### Work to complete
Go through the entries and copy every line that has the string "저장하고" in it.

Collected data:
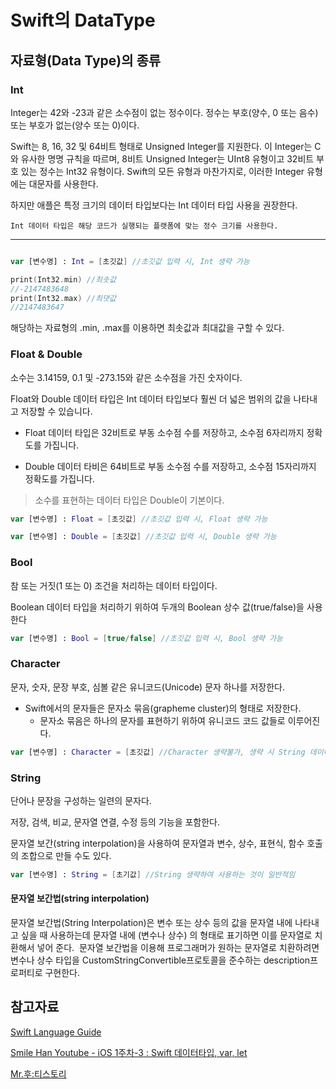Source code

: # Swift의 DataType


## 자료형(Data Type)의 종류

### Int
Integer는 42와 -23과 같은 소수점이 없는 정수이다. 정수는 부호(양수, 0 또는 음수) 또는 부호가 없는(양수 또는 0)이다.

Swift는 8, 16, 32 및 64비트 형태로 Unsigned Integer를 지원한다. 이 Integer는 C와 유사한 명명 규칙을 따르며, 8비트 Unsigned Integer는 UInt8 유형이고 32비트 부호 있는 정수는 Int32 유형이다. Swift의 모든 유형과 마찬가지로, 이러한 Integer 유형에는 대문자를 사용한다.

하지만 애플은 특정 크기의 데이터 타입보다는 Int 데이터 타입 사용을 권장한다.

    Int 데이터 타입은 해당 코드가 실행되는 플랫폼에 맞는 정수 크기를 사용한다.

***

```swift

var [변수명] : Int = [초깃값] //초깃값 입력 시, Int 생략 가능

print(Int32.min) //최솟값
//-2147483648
print(Int32.max) //최댓값
//2147483647
```

해당하는 자료형의 .min, .max를 이용하면 최솟값과 최대값을 구할 수 있다.

### Float & Double

소수는 3.14159, 0.1 및 -273.15와 같은 소수점을 가진 숫자이다.

Float와 Double 데이터 타입은 Int 데이터 타입보다 훨씬 더 넓은 범위의 값을 나타내고 저장할 수 있습니다.

* Float 데이터 타입은 32비트로 부동 소수점 수를 저장하고, 소수점 6자리까지 정확도를 가집니다.

* Double 데이터 타비은 64비트로 부동 소수점 수를 저장하고, 소수점 15자리까지 정확도를 가집니다. 

> 소수를 표현하는 데이터 타입은 Double이 기본이다.

```swift
var [변수명] : Float = [초깃값] //초깃값 입력 시, Float 생략 가능 

var [변수명] : Double = [초깃값] //초깃값 입력 시, Double 생략 가능
```

### Bool

참 또는 거짓(1 또는 0) 조건을 처리하는 데이터 타입이다.

Boolean 데이터 타입을 처리하기 위하여 두개의 Boolean 상수 값(true/false)을 사용한다

```swift
var [변수명] : Bool = [true/false] //초깃값 입력 시, Bool 생략 가능
```

### Character

문자, 숫자, 문장 부호, 심볼 같은 유니코드(Unicode) 문자 하나를 저장한다.
* Swift에서의 문자들은 문자소 묶음(grapheme cluster)의 형태로 저장한다.
    * 문자소 묶음은 하나의 문자를 표현하기 위하여 유니코드 코드 값들로 이루어진다.

```swift
var [변수명] : Character = [초깃값] //Character 생략불가, 생략 시 String 데이터 타입이 된다.
```

### String

단어나 문장을 구성하는 일련의 문자다.

저장, 검색, 비교, 문자열 연결, 수정 등의 기능을 포함한다.

문자열 보간(string interpolation)을 사용하여 문자열과 변수, 상수, 표현식, 함수 호출의 조합으로 만들 수도 있다.

```swift
var [변수명] : String = [초기값] //String 생략하여 사용하는 것이 일반적임
```

#### 문자열 보간법(string interpolation)
문자열 보간법(String Interpolation)은 변수 또는 상수 등의 값을 문자열 내에 나타내고 싶을 때 사용하는데 문자열 내에 \(변수나 상수) 의 형태로 표기하면 이를 문자열로 치환해서 넣어 준다. 
문자열 보간법을 이용해 프로그래머가 원하는 문자열로 치환하려면 변수나 상수 타입을 CustomStringConvertible프로토콜을 준수하는 description프로퍼티로 구현한다.

## 참고자료
[Swift Language Guide](https://docs.swift.org/swift-book/LanguageGuide/BasicOperators.html)

[Smile Han Youtube - iOS 1주차-3 : Swift 데이터타입, var, let](https://www.youtube.com/watch?v=ct_pOhzeE-U&list=PLJqaIeuL7nuEEROQDRcy4XxC9gU6SYYXb&index=4)

[Mr.후:티스토리](https://effectivecode.tistory.com/970)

### Solution below
* Float 데이터 타입은 32비트로 부동 소수점 수를 저장하고, 소수점 6자리까지 정확도를 가집니다.
* Double 데이터 타비은 64비트로 부동 소수점 수를 저장하고, 소수점 15자리까지 정확도를 가집니다. 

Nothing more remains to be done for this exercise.